Prolog Language Server: Enabling swipl integration with Python and other languages

Very cool! In looking through the code it seems like this is a great tutorial for showing how to use the SWI Prolog HTTP functionality and build the start of a local server that can server static pages as well as prolog queries. If I’m understanding correctly, it seems like you were targeting a different design center with that than the “language_server” (or whatever we call it).

Were you bringing it up as an example of something that could be used to compare notes on and do possible code borrowing?

(aside, if you’re looking for an LSP for Prolog, I have one I’ve been developing here)

1 Like

The HTTP functionality is there for serving queries (the queries themselves are at swipl-server-js-client/simple_client.js at 9494950e461105f41e7a7f2b1123e1876aa2a057 · kamahen/swipl-server-js-client · GitHub), which just uses the text that a user types in – obviously this is not very safe. The query is handled here: swipl-server-js-client/simple_server.pl at 9494950e461105f41e7a7f2b1123e1876aa2a057 · kamahen/swipl-server-js-client · GitHub

Because of XSS security, it’s simplest to serve both the query results and the static HTML from the same server, so the static HTML server code is also in the Prolog server.

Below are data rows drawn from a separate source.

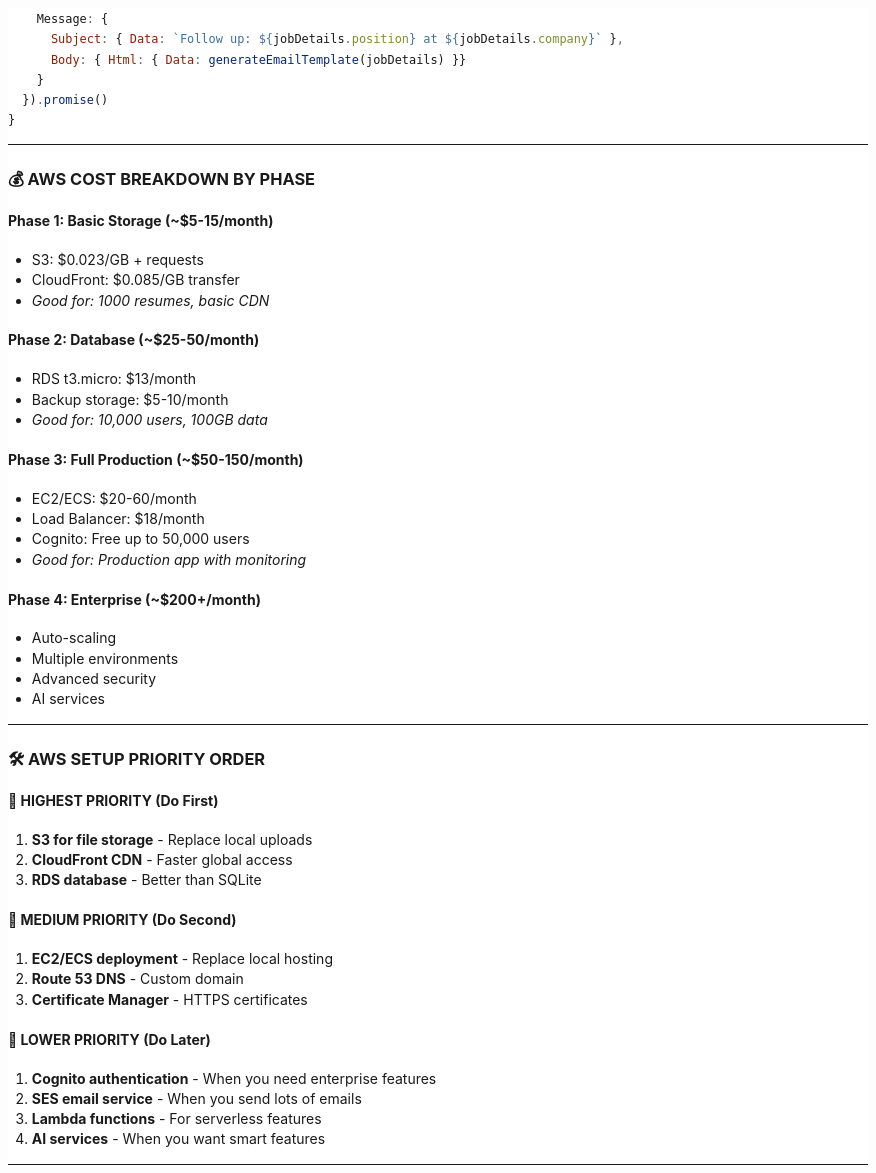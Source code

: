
```javascript
    Message: {
      Subject: { Data: `Follow up: ${jobDetails.position} at ${jobDetails.company}` },
      Body: { Html: { Data: generateEmailTemplate(jobDetails) }}
    }
  }).promise()
}
```

---

### **💰 AWS COST BREAKDOWN BY PHASE**

#### **Phase 1: Basic Storage (~$5-15/month)**
- S3: $0.023/GB + requests
- CloudFront: $0.085/GB transfer
- *Good for: 1000 resumes, basic CDN*

#### **Phase 2: Database (~$25-50/month)**
- RDS t3.micro: $13/month
- Backup storage: $5-10/month
- *Good for: 10,000 users, 100GB data*

#### **Phase 3: Full Production (~$50-150/month)**
- EC2/ECS: $20-60/month
- Load Balancer: $18/month
- Cognito: Free up to 50,000 users
- *Good for: Production app with monitoring*

#### **Phase 4: Enterprise (~$200+/month)**
- Auto-scaling
- Multiple environments
- Advanced security
- AI services

---

### **🛠️ AWS SETUP PRIORITY ORDER**

#### **🥇 HIGHEST PRIORITY (Do First)**
1. **S3 for file storage** - Replace local uploads
2. **CloudFront CDN** - Faster global access
3. **RDS database** - Better than SQLite

#### **🥈 MEDIUM PRIORITY (Do Second)**
1. **EC2/ECS deployment** - Replace local hosting
2. **Route 53 DNS** - Custom domain
3. **Certificate Manager** - HTTPS certificates

#### **🥉 LOWER PRIORITY (Do Later)**
1. **Cognito authentication** - When you need enterprise features
2. **SES email service** - When you send lots of emails
3. **Lambda functions** - For serverless features
4. **AI services** - When you want smart features

---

I didn’t understand some stuff in the client-server tutorial, so I wrote this as a kind of test code, then stripped it down and added some documentation (which evidently isn’t good enough). I then used the code in a more complex server.

You might want to think of using the word “interface”, then, since in most OO languages that means “a thing you can use without knowing the implementation details”. I’m also put in mind of GDB/MI, gdb’s machine interface protocol, so that’s another point there. And, since this is effectively a replacement UI for Prolog’s classic REPL toplevel, perhaps call the toplevel predicate machine_query_interface and call the various other-language libraries “Prolog-MQI”? That reinforces that you’re only exposing half of the language (the query half, not the programming half), and a command line like

swipl /path/to/program.pl -t machine_query_interface

makes it incredibly clear what you’re getting (a way to send queries to the Prolog engine for this particular program) and how it’s supposed to be used (connect it to another piece of software). “Prolog-MQI” is also very googleable, which more software really ought to take into account (there’s a reason I stopped using the Awesome Window Manager and it has a lot to do with not being able to find documentation and assistance online :rofl:).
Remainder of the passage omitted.